“What do you get per baby?” Angie’s voice was weary with contempt.

“One thousand off my debt.”

“So you’ve got to get them five hundred and twenty-six babies before you’re off the hook?”

He gave that a resigned nod.

“How close are you?”

“Not close enough.”

My phone vibrated again. I looked at it. Same number. I put it back in my pocket.
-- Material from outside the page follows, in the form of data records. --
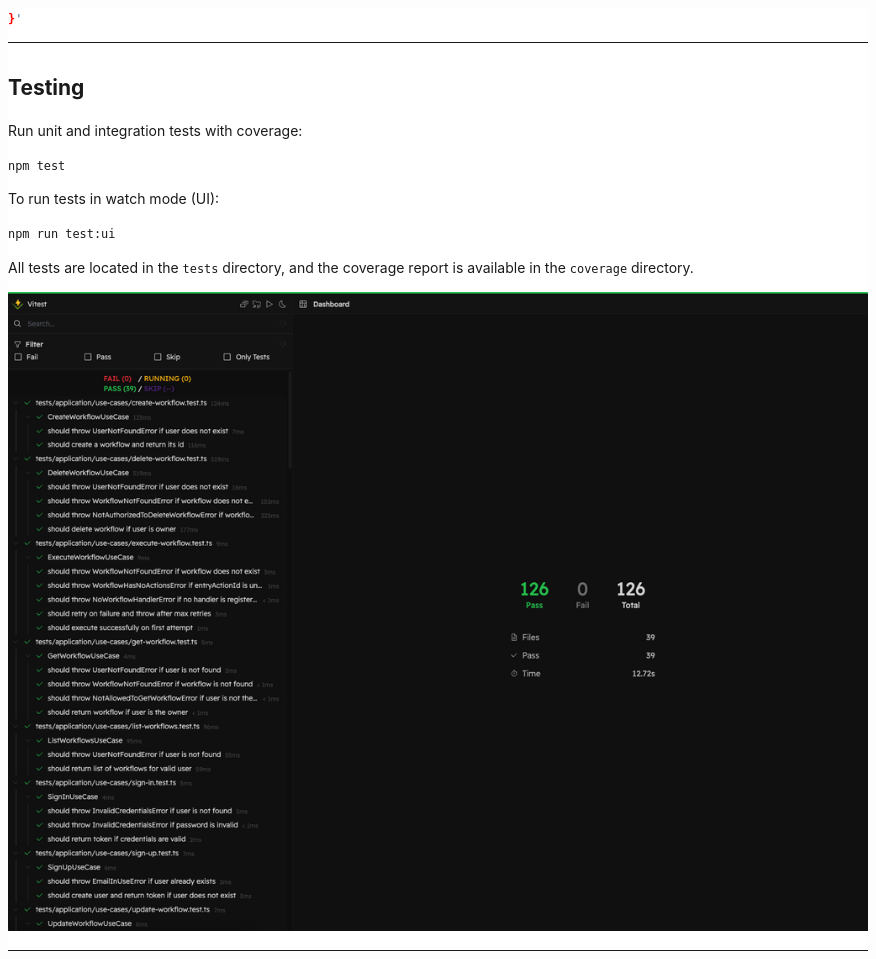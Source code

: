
 ```bash
}'
```

---

## Testing

Run unit and integration tests with coverage:

```bash
npm test
```

To run tests in watch mode (UI):

```bash
npm run test:ui
```

All tests are located in the `tests` directory, and the coverage report is available in the `coverage` directory.

![Test coverage report](./screenshots/tests-coverage.png)

---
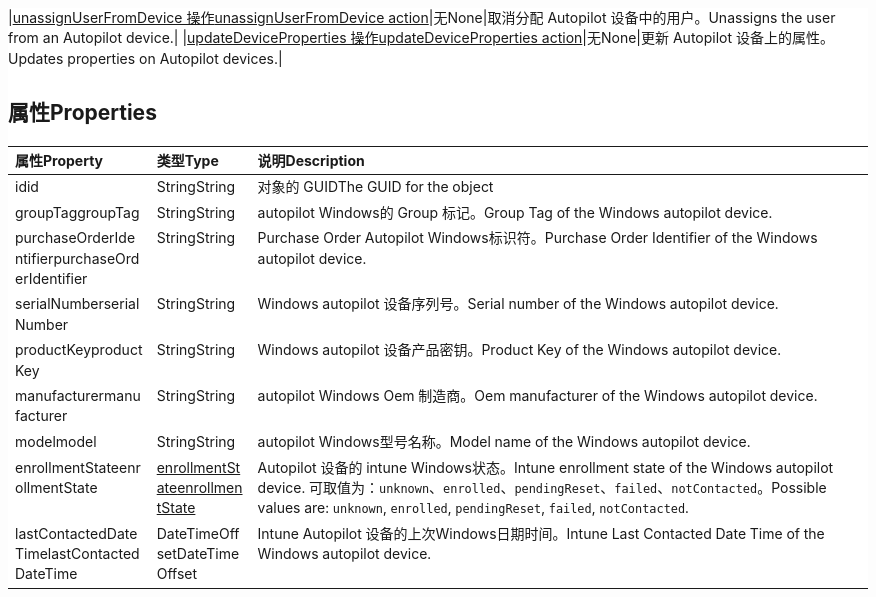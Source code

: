 |[<span data-ttu-id="76b91-126">unassignUserFromDevice 操作</span><span class="sxs-lookup"><span data-stu-id="76b91-126">unassignUserFromDevice action</span></span>](../api/intune-enrollment-windowsautopilotdeviceidentity-unassignuserfromdevice.md)|<span data-ttu-id="76b91-127">无</span><span class="sxs-lookup"><span data-stu-id="76b91-127">None</span></span>|<span data-ttu-id="76b91-128">取消分配 Autopilot 设备中的用户。</span><span class="sxs-lookup"><span data-stu-id="76b91-128">Unassigns the user from an Autopilot device.</span></span>|
|[<span data-ttu-id="76b91-129">updateDeviceProperties 操作</span><span class="sxs-lookup"><span data-stu-id="76b91-129">updateDeviceProperties action</span></span>](../api/intune-enrollment-windowsautopilotdeviceidentity-updatedeviceproperties.md)|<span data-ttu-id="76b91-130">无</span><span class="sxs-lookup"><span data-stu-id="76b91-130">None</span></span>|<span data-ttu-id="76b91-131">更新 Autopilot 设备上的属性。</span><span class="sxs-lookup"><span data-stu-id="76b91-131">Updates properties on Autopilot devices.</span></span>|

## <a name="properties"></a><span data-ttu-id="76b91-132">属性</span><span class="sxs-lookup"><span data-stu-id="76b91-132">Properties</span></span>
|<span data-ttu-id="76b91-133">属性</span><span class="sxs-lookup"><span data-stu-id="76b91-133">Property</span></span>|<span data-ttu-id="76b91-134">类型</span><span class="sxs-lookup"><span data-stu-id="76b91-134">Type</span></span>|<span data-ttu-id="76b91-135">说明</span><span class="sxs-lookup"><span data-stu-id="76b91-135">Description</span></span>|
|:---|:---|:---|
|<span data-ttu-id="76b91-136">id</span><span class="sxs-lookup"><span data-stu-id="76b91-136">id</span></span>|<span data-ttu-id="76b91-137">String</span><span class="sxs-lookup"><span data-stu-id="76b91-137">String</span></span>|<span data-ttu-id="76b91-138">对象的 GUID</span><span class="sxs-lookup"><span data-stu-id="76b91-138">The GUID for the object</span></span>|
|<span data-ttu-id="76b91-139">groupTag</span><span class="sxs-lookup"><span data-stu-id="76b91-139">groupTag</span></span>|<span data-ttu-id="76b91-140">String</span><span class="sxs-lookup"><span data-stu-id="76b91-140">String</span></span>|<span data-ttu-id="76b91-141">autopilot Windows的 Group 标记。</span><span class="sxs-lookup"><span data-stu-id="76b91-141">Group Tag of the Windows autopilot device.</span></span>|
|<span data-ttu-id="76b91-142">purchaseOrderIdentifier</span><span class="sxs-lookup"><span data-stu-id="76b91-142">purchaseOrderIdentifier</span></span>|<span data-ttu-id="76b91-143">String</span><span class="sxs-lookup"><span data-stu-id="76b91-143">String</span></span>|<span data-ttu-id="76b91-144">Purchase Order Autopilot Windows标识符。</span><span class="sxs-lookup"><span data-stu-id="76b91-144">Purchase Order Identifier of the Windows autopilot device.</span></span>|
|<span data-ttu-id="76b91-145">serialNumber</span><span class="sxs-lookup"><span data-stu-id="76b91-145">serialNumber</span></span>|<span data-ttu-id="76b91-146">String</span><span class="sxs-lookup"><span data-stu-id="76b91-146">String</span></span>|<span data-ttu-id="76b91-147">Windows autopilot 设备序列号。</span><span class="sxs-lookup"><span data-stu-id="76b91-147">Serial number of the Windows autopilot device.</span></span>|
|<span data-ttu-id="76b91-148">productKey</span><span class="sxs-lookup"><span data-stu-id="76b91-148">productKey</span></span>|<span data-ttu-id="76b91-149">String</span><span class="sxs-lookup"><span data-stu-id="76b91-149">String</span></span>|<span data-ttu-id="76b91-150">Windows autopilot 设备产品密钥。</span><span class="sxs-lookup"><span data-stu-id="76b91-150">Product Key of the Windows autopilot device.</span></span>|
|<span data-ttu-id="76b91-151">manufacturer</span><span class="sxs-lookup"><span data-stu-id="76b91-151">manufacturer</span></span>|<span data-ttu-id="76b91-152">String</span><span class="sxs-lookup"><span data-stu-id="76b91-152">String</span></span>|<span data-ttu-id="76b91-153">autopilot Windows Oem 制造商。</span><span class="sxs-lookup"><span data-stu-id="76b91-153">Oem manufacturer of the Windows autopilot device.</span></span>|
|<span data-ttu-id="76b91-154">model</span><span class="sxs-lookup"><span data-stu-id="76b91-154">model</span></span>|<span data-ttu-id="76b91-155">String</span><span class="sxs-lookup"><span data-stu-id="76b91-155">String</span></span>|<span data-ttu-id="76b91-156">autopilot Windows型号名称。</span><span class="sxs-lookup"><span data-stu-id="76b91-156">Model name of the Windows autopilot device.</span></span>|
|<span data-ttu-id="76b91-157">enrollmentState</span><span class="sxs-lookup"><span data-stu-id="76b91-157">enrollmentState</span></span>|[<span data-ttu-id="76b91-158">enrollmentState</span><span class="sxs-lookup"><span data-stu-id="76b91-158">enrollmentState</span></span>](../resources/intune-enrollment-enrollmentstate.md)|<span data-ttu-id="76b91-159">Autopilot 设备的 intune Windows状态。</span><span class="sxs-lookup"><span data-stu-id="76b91-159">Intune enrollment state of the Windows autopilot device.</span></span> <span data-ttu-id="76b91-160">可取值为：`unknown`、`enrolled`、`pendingReset`、`failed`、`notContacted`。</span><span class="sxs-lookup"><span data-stu-id="76b91-160">Possible values are: `unknown`, `enrolled`, `pendingReset`, `failed`, `notContacted`.</span></span>|
|<span data-ttu-id="76b91-161">lastContactedDateTime</span><span class="sxs-lookup"><span data-stu-id="76b91-161">lastContactedDateTime</span></span>|<span data-ttu-id="76b91-162">DateTimeOffset</span><span class="sxs-lookup"><span data-stu-id="76b91-162">DateTimeOffset</span></span>|<span data-ttu-id="76b91-163">Intune Autopilot 设备的上次Windows日期时间。</span><span class="sxs-lookup"><span data-stu-id="76b91-163">Intune Last Contacted Date Time of the Windows autopilot device.</span></span>|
My wife said, “You know even if you got them five hundred and twenty-six babies to sell on the black market . . .”

He finished the sentence. “They’ll never be done with me.”

“No.”

My cell vibrated a third time. I had a text message. I flipped the phone open.

Hey guy. Anser your

fucking phone. Sincerely

Yefim.

Dre took another hit from his flask. “You’re like a fifteen-year-old girl with that thing.”

“Yeah, well, you’d know all about that.”

My phone rang again. I got off the couch and walked out to the front porch. Amanda was right—from here, you could hear the brook gurgle.

“Hello.”

“Hello, my good guy. What you do with the Hummer?”

“I drove it over to the stadium and left it there.”

“Ha. That’s a good one. Maybe I see Belichick driving it one day in his hoodie.”

In spite of myself, I smiled.

“What’s up, Yefim?”

“Where you at, my friend?”

“Around. Why?”

“I thought maybe we could talk. Maybe we could help each other out here.”

“How’d you get my phone number?”

He laughed, a deep, long belly chuckle. “You know what day it is?”

“It’s Thursday.”

“It is Thursday, yes, my friend. And Friday is a big day.”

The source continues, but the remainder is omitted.